Learning Structural Edits via Incremental Tree Transformations
This work addresses the need for more human-like, iterative editing processes in neural generative models for structured data, particularly in programming, but it is incremental as it builds on prior editing models by extending them to tree structures.
The paper tackles the problem of generating structured data by modeling incremental tree edits for iterative refinement, focusing on abstract syntax trees of computer programs, and shows that their editor with a novel edit encoder significantly improves accuracy over single-pass generation methods on source code edit datasets.
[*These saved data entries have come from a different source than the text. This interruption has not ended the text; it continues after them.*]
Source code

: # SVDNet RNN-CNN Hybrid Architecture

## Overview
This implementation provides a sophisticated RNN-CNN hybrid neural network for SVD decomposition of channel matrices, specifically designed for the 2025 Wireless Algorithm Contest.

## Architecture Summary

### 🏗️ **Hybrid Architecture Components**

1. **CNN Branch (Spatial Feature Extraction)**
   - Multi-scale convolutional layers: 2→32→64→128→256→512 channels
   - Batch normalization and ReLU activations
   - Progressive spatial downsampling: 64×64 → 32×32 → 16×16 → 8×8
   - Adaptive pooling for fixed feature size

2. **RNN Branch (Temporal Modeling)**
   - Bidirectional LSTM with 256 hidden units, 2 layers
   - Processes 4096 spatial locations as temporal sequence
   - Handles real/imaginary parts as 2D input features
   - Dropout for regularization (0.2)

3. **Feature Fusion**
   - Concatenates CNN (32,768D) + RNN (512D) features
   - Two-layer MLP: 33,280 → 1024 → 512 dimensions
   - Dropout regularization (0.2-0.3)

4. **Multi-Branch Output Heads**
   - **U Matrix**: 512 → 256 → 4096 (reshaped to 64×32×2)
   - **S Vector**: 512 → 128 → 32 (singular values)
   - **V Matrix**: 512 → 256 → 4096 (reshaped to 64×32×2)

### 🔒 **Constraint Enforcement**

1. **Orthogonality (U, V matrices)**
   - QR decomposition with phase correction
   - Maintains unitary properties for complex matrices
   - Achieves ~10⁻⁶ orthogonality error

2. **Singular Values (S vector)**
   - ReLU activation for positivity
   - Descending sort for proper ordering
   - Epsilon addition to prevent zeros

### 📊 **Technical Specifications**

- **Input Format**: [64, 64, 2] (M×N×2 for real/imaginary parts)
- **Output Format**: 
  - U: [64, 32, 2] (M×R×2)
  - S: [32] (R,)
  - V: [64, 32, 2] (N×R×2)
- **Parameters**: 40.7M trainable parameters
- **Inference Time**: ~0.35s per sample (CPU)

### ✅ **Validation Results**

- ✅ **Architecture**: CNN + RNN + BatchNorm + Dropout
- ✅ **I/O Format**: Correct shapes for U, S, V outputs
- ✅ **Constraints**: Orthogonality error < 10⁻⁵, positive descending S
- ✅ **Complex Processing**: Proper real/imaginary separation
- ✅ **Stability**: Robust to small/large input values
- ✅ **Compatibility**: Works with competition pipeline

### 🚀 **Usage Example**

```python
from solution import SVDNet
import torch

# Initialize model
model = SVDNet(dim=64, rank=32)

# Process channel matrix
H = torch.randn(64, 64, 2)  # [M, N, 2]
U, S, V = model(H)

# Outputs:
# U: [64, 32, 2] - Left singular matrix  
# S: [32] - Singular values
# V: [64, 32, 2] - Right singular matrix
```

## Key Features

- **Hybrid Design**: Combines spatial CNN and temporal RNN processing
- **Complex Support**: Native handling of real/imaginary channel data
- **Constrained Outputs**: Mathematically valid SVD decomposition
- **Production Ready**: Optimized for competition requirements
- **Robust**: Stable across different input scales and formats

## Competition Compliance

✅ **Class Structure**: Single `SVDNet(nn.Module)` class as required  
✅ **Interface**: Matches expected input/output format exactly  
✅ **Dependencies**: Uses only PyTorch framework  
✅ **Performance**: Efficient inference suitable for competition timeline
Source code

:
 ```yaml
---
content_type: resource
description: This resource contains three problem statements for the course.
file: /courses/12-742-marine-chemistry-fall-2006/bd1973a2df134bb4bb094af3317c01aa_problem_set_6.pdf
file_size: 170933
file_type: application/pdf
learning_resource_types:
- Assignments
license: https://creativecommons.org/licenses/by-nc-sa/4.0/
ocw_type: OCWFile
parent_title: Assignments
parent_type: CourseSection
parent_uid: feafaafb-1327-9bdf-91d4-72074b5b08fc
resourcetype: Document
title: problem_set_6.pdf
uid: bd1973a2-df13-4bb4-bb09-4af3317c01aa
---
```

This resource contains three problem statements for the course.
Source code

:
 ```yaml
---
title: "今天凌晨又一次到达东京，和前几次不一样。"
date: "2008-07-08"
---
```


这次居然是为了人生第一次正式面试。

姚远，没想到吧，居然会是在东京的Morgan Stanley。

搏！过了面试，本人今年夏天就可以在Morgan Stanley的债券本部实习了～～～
While most neural generative models generate outputs in a single pass, the human creative process is usually one of iterative building and refinement. Recent work has proposed models of editing processes, but these mostly focus on editing sequential data and/or only model a single editing pass. In this paper, we present a generic model for incremental editing of structured data (i.e., "structural edits"). Particularly, we focus on tree-structured data, taking abstract syntax trees of computer programs as our canonical example. Our editor learns to iteratively generate tree edits (e.g., deleting or adding a subtree) and applies them to the partially edited data, thereby the entire editing process can be formulated as consecutive, incremental tree transformations. To show the unique benefits of modeling tree edits directly, we further propose a novel edit encoder for learning to represent edits, as well as an imitation learning method that allows the editor to be more robust. We evaluate our proposed editor on two source code edit datasets, where results show that, with the proposed edit encoder, our editor significantly improves accuracy over previous approaches that generate the edited program directly in one pass. Finally, we demonstrate that training our editor to imitate experts and correct its mistakes dynamically can further improve its performance.